16.4.2. 4.2 Determine how to design cost-optimized compute

Considerations for estimating the cost of using Amazon EC2 are the following:

  1. Clock hours of server time.
  2. Machine configuration.
  3. Machine purchase type.
  4. Number of instances.
  5. Load balancing.
  6. Detailed monitoring.
  7. Auto Scaling.
  8. Elastic IP addresses.
  9. Operating systems and software packages.

Amazon EC2 pricing factor are the following:

  • EC2 instance families.
  • Tenancy: default or dedicated
  • Pricing options.

Note

Instance storage.

Instance storage is free but is ephemeral.

16.4.2.1. Serverless architectures

Another way to save cost is by using serverless architectures. In these architectures, you don’t pay for the idle time. The compute logic could be through AWS Lambda, static content via Amazon S3, Amazon DynamoDB for storing state, and Amazon API Gateway to attach a REST endpoint to Lambda that can be called via Web from a browser or other HTTP client.

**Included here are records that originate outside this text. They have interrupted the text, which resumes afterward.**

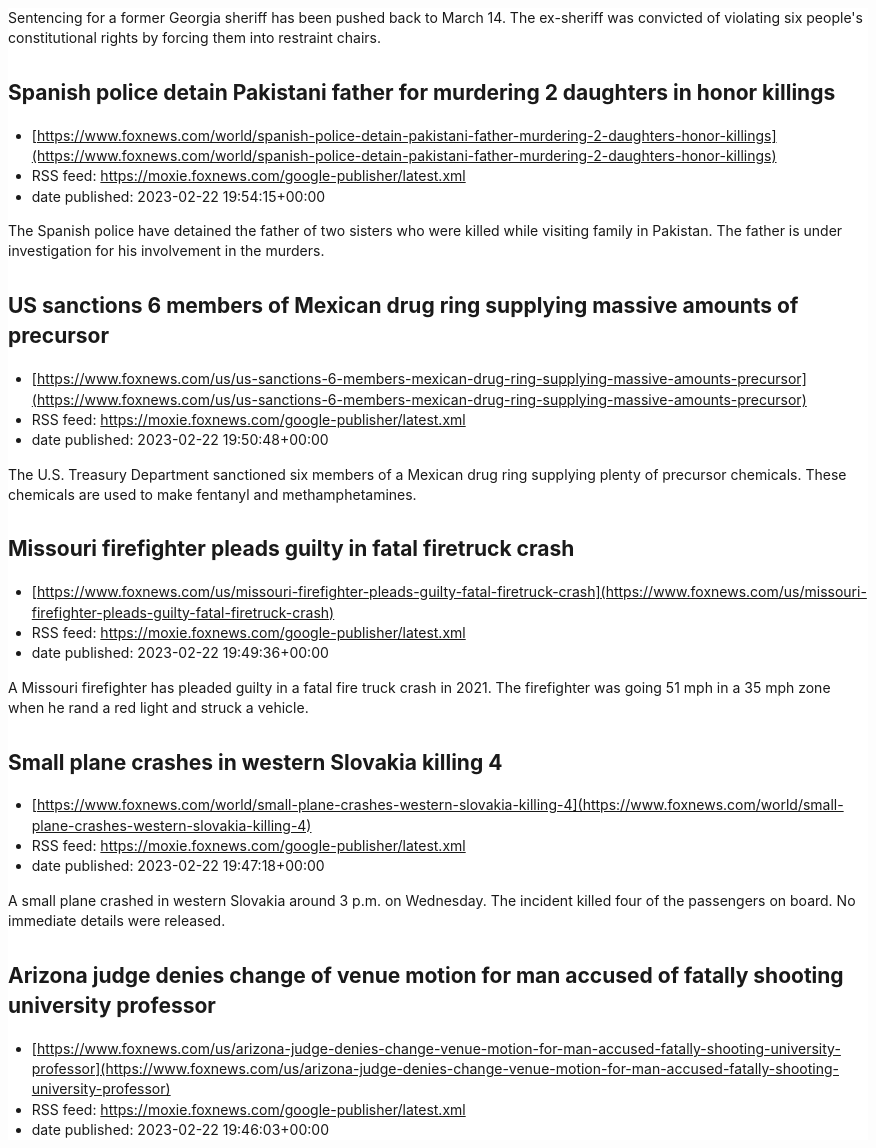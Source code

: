 Sentencing for a former Georgia sheriff has been pushed back to March 14. The ex-sheriff was convicted of violating six people's constitutional rights by forcing them into restraint chairs.

## Spanish police detain Pakistani father for murdering 2 daughters in honor killings
 - [https://www.foxnews.com/world/spanish-police-detain-pakistani-father-murdering-2-daughters-honor-killings](https://www.foxnews.com/world/spanish-police-detain-pakistani-father-murdering-2-daughters-honor-killings)
 - RSS feed: https://moxie.foxnews.com/google-publisher/latest.xml
 - date published: 2023-02-22 19:54:15+00:00

The Spanish police have detained the father of two sisters who were killed while visiting family in Pakistan. The father is under investigation for his involvement in the murders.

## US sanctions 6 members of Mexican drug ring supplying massive amounts of precursor
 - [https://www.foxnews.com/us/us-sanctions-6-members-mexican-drug-ring-supplying-massive-amounts-precursor](https://www.foxnews.com/us/us-sanctions-6-members-mexican-drug-ring-supplying-massive-amounts-precursor)
 - RSS feed: https://moxie.foxnews.com/google-publisher/latest.xml
 - date published: 2023-02-22 19:50:48+00:00

The U.S. Treasury Department sanctioned six members of a Mexican drug ring supplying plenty of precursor chemicals. These chemicals are used to make fentanyl and methamphetamines.

## Missouri firefighter pleads guilty in fatal firetruck crash
 - [https://www.foxnews.com/us/missouri-firefighter-pleads-guilty-fatal-firetruck-crash](https://www.foxnews.com/us/missouri-firefighter-pleads-guilty-fatal-firetruck-crash)
 - RSS feed: https://moxie.foxnews.com/google-publisher/latest.xml
 - date published: 2023-02-22 19:49:36+00:00

A Missouri firefighter has pleaded guilty in a fatal fire truck crash in 2021. The firefighter was going 51 mph in a 35 mph zone when he rand a red light and struck a vehicle.

## Small plane crashes in western Slovakia killing 4
 - [https://www.foxnews.com/world/small-plane-crashes-western-slovakia-killing-4](https://www.foxnews.com/world/small-plane-crashes-western-slovakia-killing-4)
 - RSS feed: https://moxie.foxnews.com/google-publisher/latest.xml
 - date published: 2023-02-22 19:47:18+00:00

A small plane crashed in western Slovakia around 3 p.m. on Wednesday. The incident killed four of the passengers on board. No immediate details were released.

## Arizona judge denies change of venue motion for man accused of fatally shooting university professor
 - [https://www.foxnews.com/us/arizona-judge-denies-change-venue-motion-for-man-accused-fatally-shooting-university-professor](https://www.foxnews.com/us/arizona-judge-denies-change-venue-motion-for-man-accused-fatally-shooting-university-professor)
 - RSS feed: https://moxie.foxnews.com/google-publisher/latest.xml
 - date published: 2023-02-22 19:46:03+00:00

16.4.2.2. Amazon CloudFront

CloudFront can help reduce your costs by avoiding fetching S3 data by caching it on CloudFront. Considerations for estimating the cost of using Amazon CloudFron are the following:

  1. Traffic distribution.
  2. Requests.
  3. Data transfer out.

Caching with CloudFront can have positive impacts on both performance and cost-optimization.

16.4.3. Test axioms

  • If you know it’s going to be on, reserve it.
  • Any unused CPU time is a waste of money.
  • Use the most cost-effective data storage service and class.
  • Determine the most cost-effective EC2 pricing model and instance type for each workload.

16.5. Domain 5: Define Operationally-Excellent Architectures

16.5.1. 5.1 Choose design features in solutions that enable operational excellence

16.5.2. Test axioms

  • IAM roles are easier and safer than keys and passwords.
  • Monitor metrics across the system.
  • Automate responses to metrics where appropriate.
  • Provide alerts for anomalous conditions.